DESCRIPTION: Our research for the last 4 years (grant DE13169) with amorphous calcium phosphate (ACP)-based Dental composites has resulted in biocompatible composites with demineralizing ability, moderately improved mechanical strength and adhesiveness to tooth structures. Nevertheless, current ACP composites have less than optimal filler/matrix cohesion and adsorb water excessively. These factors can have adverse effects on the physicochemical and mechanical properties of these materials, and thereby limit their clinical applicability. This application outlines our research for improving the physical and antidemineralizing/ demineralizing properties of ACP composites to where they can be used in a broad variety of applications where caries control and reversal is desired. The main objectives of this application are: [1] to further study structure/composition/property relationships of ACP fillers to develop strategies that better control the dispersion of ACP in the polymer matrix, [2] investigate intracomposite filler/organic matrix interactions and composite/tooth interactions to determine the mechanisms that control mineral redeposition from these composites and [3] to extend the utility of ACP to remineralizing orthodontic adhesives. To accomplish these objectives we propose to: (a) assess the role of foreign ions/molecules in controlling the particle size, compositional and structural properties of ACP fillers while maintaining chemical stability to prevent premature intra-composite conversion to non-ion releasing crystalline apatite, (b) elucidate interfacial coupling and polymer grafting reactions as a route to enhance the interfacial strength between the ACP and the polymeric matrix, and (c) evaluate ACP-composites designed for orthodontic applications for their in vitro remineralization ability and bonding properties. The proposed research is expected to provide the new experimental evidence needed to advance our understanding of the fundamental mechanisms that govern dissolution/reprecipitation of the ACP filler and, consequently, the demineralizing ability of ACP-based Dental materials. The proposed studies should lead to the design of ACP composites for a variety of Dental applications and the formulation of a prototype orthodontic cement that is suitable for clinical evaluation.
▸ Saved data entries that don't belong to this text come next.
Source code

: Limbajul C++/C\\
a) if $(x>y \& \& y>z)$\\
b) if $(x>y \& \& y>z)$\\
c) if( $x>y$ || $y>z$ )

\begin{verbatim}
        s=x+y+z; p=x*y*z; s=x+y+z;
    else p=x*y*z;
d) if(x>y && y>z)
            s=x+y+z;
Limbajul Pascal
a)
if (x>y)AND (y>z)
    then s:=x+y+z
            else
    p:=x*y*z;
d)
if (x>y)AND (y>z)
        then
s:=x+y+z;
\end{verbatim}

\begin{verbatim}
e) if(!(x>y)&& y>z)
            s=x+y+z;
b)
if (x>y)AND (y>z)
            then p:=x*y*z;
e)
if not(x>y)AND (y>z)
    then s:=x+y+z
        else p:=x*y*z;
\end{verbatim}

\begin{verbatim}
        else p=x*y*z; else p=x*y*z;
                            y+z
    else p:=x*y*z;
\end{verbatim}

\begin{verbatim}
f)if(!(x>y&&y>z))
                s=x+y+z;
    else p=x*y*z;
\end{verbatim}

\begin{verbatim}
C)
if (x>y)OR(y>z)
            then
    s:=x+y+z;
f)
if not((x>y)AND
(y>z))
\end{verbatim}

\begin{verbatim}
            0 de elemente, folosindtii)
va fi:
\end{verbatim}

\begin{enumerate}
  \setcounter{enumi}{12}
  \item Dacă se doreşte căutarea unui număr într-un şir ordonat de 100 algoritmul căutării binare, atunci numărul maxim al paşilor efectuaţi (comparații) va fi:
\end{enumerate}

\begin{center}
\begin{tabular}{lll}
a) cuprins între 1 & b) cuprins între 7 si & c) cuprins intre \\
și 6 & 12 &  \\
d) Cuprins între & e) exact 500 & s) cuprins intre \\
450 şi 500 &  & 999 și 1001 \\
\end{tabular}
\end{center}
描述：我们在过去4年中的研究（Grant DE13169）具有非晶态磷酸钙（ACP）的牙科复合材料，导致具有脱矿物化能力的生物相容性复合材料，适度提高了机械强度和对牙齿结构的粘附力。然而，当前的ACP复合材料的含量小于最佳的填充/基质内聚和吸附水。这些因素可能会对这些材料的理化和机械性能产生不利影响，从而限制其临床适用性。该应用程序概述了我们的研究，用于改善ACP复合材料的物理和抗矿物化/去矿化特性，以在需要龋齿控制和逆转的广泛应用中使用。 该应用程序的主要目标是：[1]进一步研究ACP填充剂的结构/组成/财产关系，以制定更好地控制聚合物基质中ACP分散的策略，[2]研究复合填充剂/有机基质相互作用和复合/牙齿相互作用，以确定从这些组合和act seption composition的机制，以扩展这些复合物和act [3]的机制[3]粘合剂。 To accomplish these objectives we propose to: (a) assess the role of foreign ions/molecules in controlling the particle size, compositional and structural properties of ACP fillers while maintaining chemical stability to prevent premature intra-composite conversion to non-ion releasing crystalline apatite, (b) elucidate interfacial coupling and polymer grafting reactions as a route to enhance the interfacial strength between the ACP and the聚合物基质和（c）评估用于正畸应用的ACP复合材料，用于其体外回忆能力和键合特性。预计拟议的研究将提供新的实验证据，以促进我们对管理ACP填充物溶解/重新沉淀的基本机制的理解，从而促进我们对基于ACP的牙科材料的非矿物化能力的理解。拟议的研究应导致为多种牙齿应用的ACP复合材料设计，并制定适合临床评估的原型正畸水泥。